The South Florida condo market isn’t an entire bear though according to real estate expert Richard Swerdlow, CEO of Miami based Condo.com. “Although we are experiencing soft prices and distress in certain projects in the South Florida condo market there is still demand for condo units here” says Swerdlow. “South Florida is continuing to attract foreign and out of market buyers because it is an attractive place to live or own second homes…and right now there are great deals to be had.” There are also areas of South Florida that seem to be somewhat sheltered from the condo slowdown. Certain areas like Fisher Island and ocean front units on Miami Beach are retaining their value better than buildings in lower demand areas.

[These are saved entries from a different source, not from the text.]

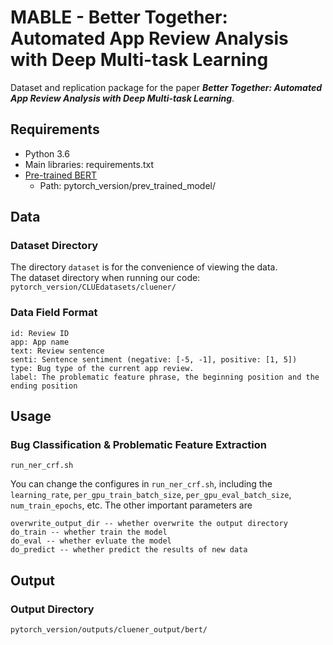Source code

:# MABLE - Better Together: Automated App Review Analysis with Deep Multi-task Learning
Dataset and replication package for the paper ***Better Together: Automated App Review Analysis with Deep Multi-task Learning***.

## Requirements
- Python 3.6
- Main libraries: requirements.txt
- [Pre-trained BERT](https://huggingface.co/bert-base-uncased)
	- Path: pytorch_version/prev_trained_model/

## Data
### Dataset Directory
The directory ```dataset``` is for the convenience of viewing the data. \
The dataset directory when running our code: ```pytorch_version/CLUEdatasets/cluener/```

### Data Field Format
```
id: Review ID
app: App name
text: Review sentence
senti: Sentence sentiment (negative: [-5, -1], positive: [1, 5])
type: Bug type of the current app review.
label: The problematic feature phrase, the beginning position and the ending position
```

## Usage
### Bug Classification & Problematic Feature Extraction
```angular2html
run_ner_crf.sh
```

You can change the configures in `run_ner_crf.sh`, including the `learning_rate`, `per_gpu_train_batch_size`, `per_gpu_eval_batch_size`, `num_train_epochs`, etc. The other important parameters are
```
overwrite_output_dir -- whether overwrite the output directory
do_train -- whether train the model
do_eval -- whether evluate the model
do_predict -- whether predict the results of new data
```

## Output
### Output Directory
```angular2html
pytorch_version/outputs/cluener_output/bert/
```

Swerdlow added that “premium buildings in good areas of South Florida will always sell well…developers who overpaid for land and built units in bad locations will be hurt the most from the condo slowdown.”
In the mean time owners who are looking to sell or were looking for a quick flip and can’t find a buyer may have to rent or lease their units until they can find a buyer. However, those who need to sell or rent their condos to avoid foreclosure are finding out how difficult it is to find buyers and renters right now. During the condo boom people were selling or renting their condos with little or no marketing effort whatsoever. A weekend ad in the local newspaper would deliver enough interest from buyers and renters to successfully land a good offer, but that is not the case anymore. The key to successfully marketing condos today is to reach foreign and out of market buyers who have a strong desire to own in South Florida. Swerdlow says that Condo.com does exactly that. “We have created a global syndication network which distributes condos listed on Condo.com to over 20 other top real estate sites around the world” Says Swerdlow. By listing your unit on Condo.com you receive exposure to over 15 million buyers around the world until your unit is sold for less than a 1 month classified ad.
For the time being the housing market is still very gloomy and it remains uncertain when to expect the return of sunny real estate conditions here in South Florida. Right now the experts are predicting that wont be happening anytime soon, as Jack McCabe stated, “It is going to be a while before we see the bottom of this condo market”, until then we will continue to see blood in the streets of South Florida.